Top of PROVIDED RECORDS
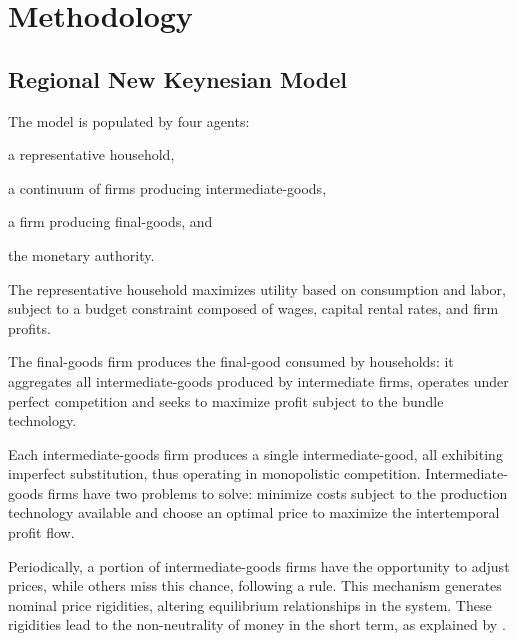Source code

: \documentclass[../thesis.tex]{subfiles}
\begin{document}
	\newpage

\section{Methodology}\label{sec:methodology}


{
	\setlength{\parskip}{1pt}
	\singlespacing
	
	\localtableofcontents
}

\subsection{Regional New Keynesian Model}\label{sec_v6:nk-model}

	The model is populated by four agents: 
	\begin{enumerate*}[label=(\arabic*)]
	\item a representative household,
	\item a continuum of firms producing intermediate-goods,
	\item a firm producing final-goods, and
	\item the monetary authority.
	\end{enumerate*}

	The representative household maximizes utility based on consumption and labor, subject to a budget constraint composed of wages, capital rental rates, and firm profits.
	
	The final-goods firm produces the final-good consumed by households: it aggregates all intermediate-goods produced by intermediate firms, operates under perfect competition and seeks to maximize profit subject to the bundle technology.
	
	Each intermediate-goods firm produces a single intermediate-good, all exhibiting imperfect substitution, thus operating in monopolistic competition. Intermediate-goods firms have two problems to solve: minimize costs subject to the production technology available and choose an optimal price to maximize the intertemporal profit flow.
	
	Periodically, a portion of intermediate-goods firms have the opportunity to adjust prices, while others miss this chance, following a \textcite{calvo_staggered_1983} rule. This mechanism generates nominal price rigidities, altering equilibrium relationships in the system. These rigidities lead to the non-neutrality of money in the short term, as explained by \textcite[p.191]{costa_junior_understanding_2016}.
	
\end{document}
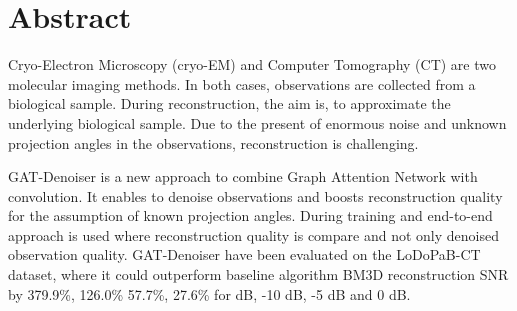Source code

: \chapter{Abstract}


Cryo-Electron Microscopy (cryo-EM) and Computer Tomography (CT) 
are two molecular imaging methods.
In both cases, observations are collected from a biological sample.
During reconstruction, the aim is, to approximate
 the underlying biological sample.
 Due to the present of enormous noise and unknown projection angles 
in the observations, reconstruction is challenging.

GAT-Denoiser is a new approach to combine Graph Attention Network 
with convolution. It enables to denoise observations and boosts
reconstruction quality for the assumption of known projection angles.
During training and end-to-end approach 
is used where reconstruction quality is compare and not only
denoised observation quality.
GAT-Denoiser have been evaluated on the LoDoPaB-CT~\cite{lodopab-dataset} dataset,
where it could outperform baseline algorithm BM3D 
reconstruction SNR by 379.9\%, 126.0\% 57.7\%, 27.6\% for  dB, -10 dB, -5 dB and 0 dB. 
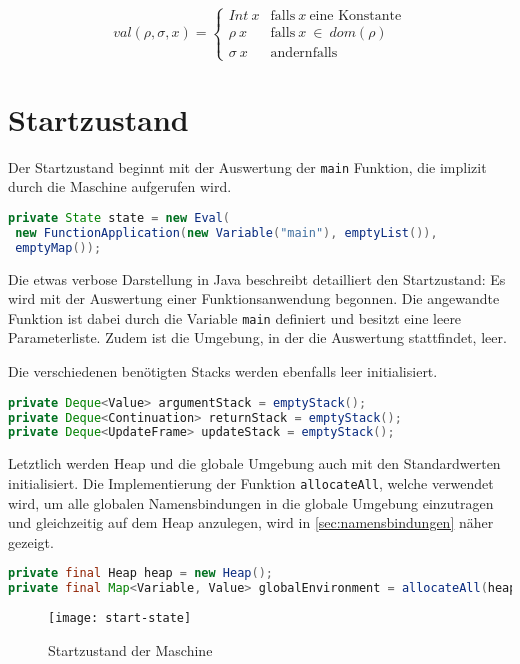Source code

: \[
  val(\rho, \sigma, x) =
    \begin{cases}
      Int\ x & \text{falls}\ x\ \text{eine Konstante} \\
      \rho\ x & \text{falls}\ x\ \in\ dom(\rho) \\
      \sigma\ x & \text{andernfalls}
    \end{cases}
\]


\section{Startzustand}

Der Startzustand beginnt mit der Auswertung der \texttt{main} Funktion, die implizit durch die Maschine aufgerufen wird.

\begin{lstlisting}[language=Java]
private State state = new Eval(
 new FunctionApplication(new Variable("main"), emptyList()),
 emptyMap());
\end{lstlisting}

Die etwas verbose Darstellung in Java beschreibt detailliert den Startzustand:
Es wird mit der Auswertung einer Funktionsanwendung begonnen.
Die angewandte Funktion ist dabei durch die Variable \texttt{main} definiert und besitzt eine leere Parameterliste.
Zudem ist die Umgebung, in der die Auswertung stattfindet, leer.

Die verschiedenen benötigten Stacks werden ebenfalls leer initialisiert.

\begin{lstlisting}[language=java]
private Deque<Value> argumentStack = emptyStack();
private Deque<Continuation> returnStack = emptyStack();
private Deque<UpdateFrame> updateStack = emptyStack();
\end{lstlisting}

Letztlich werden Heap und die globale Umgebung auch mit den Standardwerten initialisiert.
Die Implementierung der Funktion \texttt{allocateAll}, welche verwendet wird, um alle globalen Namensbindungen in die globale Umgebung einzutragen und gleichzeitig auf dem Heap anzulegen, wird in \ref{sec:namensbindungen} näher gezeigt.

\begin{lstlisting}[language=java]
private final Heap heap = new Heap();
private final Map<Variable, Value> globalEnvironment = allocateAll(heap, program.bindings, emptyMap(), true);
\end{lstlisting}


\begin{figure}
  \centering
  \texttt{[image: start-state]}
  \caption{Startzustand der Maschine}\label{fig:start-state}
\end{figure}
Bottom of PROVIDED RECORDS
## INSTRUCTIONS TO FOLLOW
Taking the entries above, write out exactly each line from the one holding "Due to the present" to the one holding "with convolution. It", both included, and stop there.

## THE COMPLETED TASK
 Due to the present of enormous noise and unknown projection angles 
in the observations, reconstruction is challenging.

GAT-Denoiser is a new approach to combine Graph Attention Network 
with convolution. It enables to denoise observations and boosts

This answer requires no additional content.